Robbed hit of the week 12/12/22 - Trisha Yearwood's "I Would've Loved You Anyway"...

 
"I Would've Loved You Anyway" - Trisha Yearwood
from the album Inside Out (2001)
Billboard Hot 100 peak: #44 (two weeks)
 
This week's "robbed hit" comes from singer Trisha Yearwood, who enjoyed a prolific and successful career on country radio in the 1990s. However, despite racking up eighteen top ten hits on Billboard magazine's Country Songs chart, including five that went to #1, her only crossover success on their Hot 100 list was Yearwood's version of "How Do I Live" from the movie Con Air in the summer of 1997 (yes, the same song that LeAnn Rimes had a massive pop hit with). 

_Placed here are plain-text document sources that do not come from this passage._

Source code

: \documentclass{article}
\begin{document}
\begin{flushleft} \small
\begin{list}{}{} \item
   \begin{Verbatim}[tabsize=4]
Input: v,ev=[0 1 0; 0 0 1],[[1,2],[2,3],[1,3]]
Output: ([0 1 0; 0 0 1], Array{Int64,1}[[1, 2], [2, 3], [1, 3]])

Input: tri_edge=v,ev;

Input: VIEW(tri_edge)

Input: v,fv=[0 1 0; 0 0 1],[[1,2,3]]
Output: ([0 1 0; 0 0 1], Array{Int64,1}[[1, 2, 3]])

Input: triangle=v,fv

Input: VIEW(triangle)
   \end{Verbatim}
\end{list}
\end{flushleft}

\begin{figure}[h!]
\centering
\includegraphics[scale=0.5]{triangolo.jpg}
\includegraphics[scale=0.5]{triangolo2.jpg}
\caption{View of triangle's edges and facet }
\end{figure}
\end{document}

Yearwood's next album after that hit, which was on her first hits collection, Where Your Road Leads, again did decently on country radio, scoring three top ten hits, but out of the them "Powerful Thing" which did the best on the Hot 100 only made it to #50 (and that was after the trade bible's rule change allowing non-commercial singles to chart on airplay points). Her first set of the new millennium, Real Live Woman, was an mature affair that was tinged with the ending of her second marriage. It was critically heralded and at the time became the highest rank she got on the Billboard 200 sales tally at #27, but radio was colder, with lead single "Real Live Woman" stalling at #16 on the Country Songs chart, and #81 on the Hot 100. 

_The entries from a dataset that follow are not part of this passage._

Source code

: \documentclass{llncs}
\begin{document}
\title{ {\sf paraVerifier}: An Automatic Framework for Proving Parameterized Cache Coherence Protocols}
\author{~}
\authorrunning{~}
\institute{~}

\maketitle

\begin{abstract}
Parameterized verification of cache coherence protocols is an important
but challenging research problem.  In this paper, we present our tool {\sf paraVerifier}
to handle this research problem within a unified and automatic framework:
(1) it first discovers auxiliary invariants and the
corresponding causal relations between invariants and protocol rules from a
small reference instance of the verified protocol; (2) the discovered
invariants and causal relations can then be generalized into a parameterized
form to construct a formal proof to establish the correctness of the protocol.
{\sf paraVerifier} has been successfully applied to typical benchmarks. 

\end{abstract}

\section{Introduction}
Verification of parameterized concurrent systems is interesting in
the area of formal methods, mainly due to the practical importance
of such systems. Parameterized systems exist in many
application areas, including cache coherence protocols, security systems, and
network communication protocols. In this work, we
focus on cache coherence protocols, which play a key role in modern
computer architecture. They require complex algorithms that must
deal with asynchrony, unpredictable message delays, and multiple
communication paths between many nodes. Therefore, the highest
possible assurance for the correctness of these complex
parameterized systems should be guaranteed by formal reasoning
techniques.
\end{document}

In the early summer of 2001, Trisha returned with her eighth studio effort on MCA Nashville Records Inside Out. Written by Mary Danna and Troy Verges, the song has Yearwood addressing a lover she is breaking up with. She's sad that it's ending, but not regretful that she was in the relationship, and explains how even if this is the end that she wants to take the memories of the good times forward. It's a very adult sentiment for this type of hurt, and Trisha has the seasoned but clear as a bell voice to carry it off without sounding fake. The song found favor with Nashville radio again, and the singer found herself back in the upper echelon of the country airplay chart for one final time (so far)...

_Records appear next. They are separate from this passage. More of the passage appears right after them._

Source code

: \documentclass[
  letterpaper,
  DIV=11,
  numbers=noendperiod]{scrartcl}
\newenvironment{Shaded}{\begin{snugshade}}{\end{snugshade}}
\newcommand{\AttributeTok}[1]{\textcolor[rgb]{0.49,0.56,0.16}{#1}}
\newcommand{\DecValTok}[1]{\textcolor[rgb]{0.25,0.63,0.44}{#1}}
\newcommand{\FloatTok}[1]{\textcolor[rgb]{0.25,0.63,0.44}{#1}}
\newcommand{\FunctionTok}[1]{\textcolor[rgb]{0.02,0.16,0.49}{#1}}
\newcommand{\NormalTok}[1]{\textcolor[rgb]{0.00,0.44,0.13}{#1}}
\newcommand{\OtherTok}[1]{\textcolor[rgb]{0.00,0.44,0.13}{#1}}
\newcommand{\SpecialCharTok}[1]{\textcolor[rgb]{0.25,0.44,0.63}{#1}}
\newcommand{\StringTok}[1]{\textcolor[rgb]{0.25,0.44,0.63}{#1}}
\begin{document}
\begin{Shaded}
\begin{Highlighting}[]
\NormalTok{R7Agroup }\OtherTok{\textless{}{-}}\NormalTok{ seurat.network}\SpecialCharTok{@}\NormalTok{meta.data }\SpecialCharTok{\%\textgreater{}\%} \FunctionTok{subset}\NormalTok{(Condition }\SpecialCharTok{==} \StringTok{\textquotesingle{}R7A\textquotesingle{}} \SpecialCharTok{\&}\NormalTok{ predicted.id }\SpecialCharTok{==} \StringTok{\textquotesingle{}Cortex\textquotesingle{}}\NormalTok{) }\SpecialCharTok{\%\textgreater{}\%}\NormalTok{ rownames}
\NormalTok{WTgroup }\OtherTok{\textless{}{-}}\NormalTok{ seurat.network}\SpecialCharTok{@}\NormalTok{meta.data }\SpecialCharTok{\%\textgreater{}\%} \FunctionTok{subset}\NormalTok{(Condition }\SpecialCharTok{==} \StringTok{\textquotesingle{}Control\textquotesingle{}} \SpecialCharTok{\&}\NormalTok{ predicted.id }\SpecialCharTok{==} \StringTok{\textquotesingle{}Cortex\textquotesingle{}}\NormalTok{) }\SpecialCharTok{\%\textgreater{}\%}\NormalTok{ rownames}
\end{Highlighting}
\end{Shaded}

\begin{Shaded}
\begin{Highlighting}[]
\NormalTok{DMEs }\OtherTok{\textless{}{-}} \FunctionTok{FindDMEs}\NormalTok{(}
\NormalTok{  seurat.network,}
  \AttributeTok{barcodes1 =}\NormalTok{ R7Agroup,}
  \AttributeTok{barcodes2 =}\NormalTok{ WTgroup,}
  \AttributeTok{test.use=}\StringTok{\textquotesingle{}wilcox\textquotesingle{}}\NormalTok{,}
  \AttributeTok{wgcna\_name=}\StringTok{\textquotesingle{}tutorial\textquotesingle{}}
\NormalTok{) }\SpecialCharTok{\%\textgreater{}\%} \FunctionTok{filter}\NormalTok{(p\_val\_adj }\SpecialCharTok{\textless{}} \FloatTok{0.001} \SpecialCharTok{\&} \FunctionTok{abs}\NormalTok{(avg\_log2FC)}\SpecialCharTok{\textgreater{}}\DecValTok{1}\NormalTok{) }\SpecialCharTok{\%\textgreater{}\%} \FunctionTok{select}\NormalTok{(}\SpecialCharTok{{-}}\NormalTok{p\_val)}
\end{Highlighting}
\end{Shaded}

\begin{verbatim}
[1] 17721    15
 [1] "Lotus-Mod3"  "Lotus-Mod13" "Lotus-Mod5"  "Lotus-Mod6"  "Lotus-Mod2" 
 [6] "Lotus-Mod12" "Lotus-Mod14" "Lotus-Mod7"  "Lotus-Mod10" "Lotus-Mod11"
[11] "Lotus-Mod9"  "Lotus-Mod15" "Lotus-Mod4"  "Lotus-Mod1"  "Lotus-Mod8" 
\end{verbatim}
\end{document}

While "I Would've Loved You Anyway" made it to #4 on Billboard's Country Songs chart, the single stopped a few notches away from the top-40 on the crossover Hot 100 in October of 2001. The Inside Out album, released in June of that year, came in at #29 on the Billboard 200 sales tally, and spent a week at #1 on the Country Albums list, going on to sell over a half million copies. At the Grammy Awards in 2002, "I Would've Loved You Anyway" was nominated for Best Female Country Vocal Performance, losing to Dolly Parton for her bluegrass comeback cover of Collective Soul's "Shine". The Inside Out album was also up for the Best Country Album Grammy, which was given to the various artist collection Timeless: A Hank Williams Tribute (a ringer full of mostly famous rock stars). 

The second single from Inside Out was the title track, a collaboration with rock legend Don Henley, with who she had a top ten country hit way back in 1992 with "Walkaway Joe". Despite the attention from the reunion, the song stalled down at #31 on the Country Songs chart. "Inside Out" was nominated for Best Country Collaboration with Vocals at the 2002 Grammys, which went home with the "Soggy Mountain Boys" led by Union Station's Dan Tyminski for the O Brother Where Art Thou song "I Am A Man Of Constant Sorrow". That was followed by "I Don't Paint Myself Into Corners", which stopped at #47 on the Country Songs list.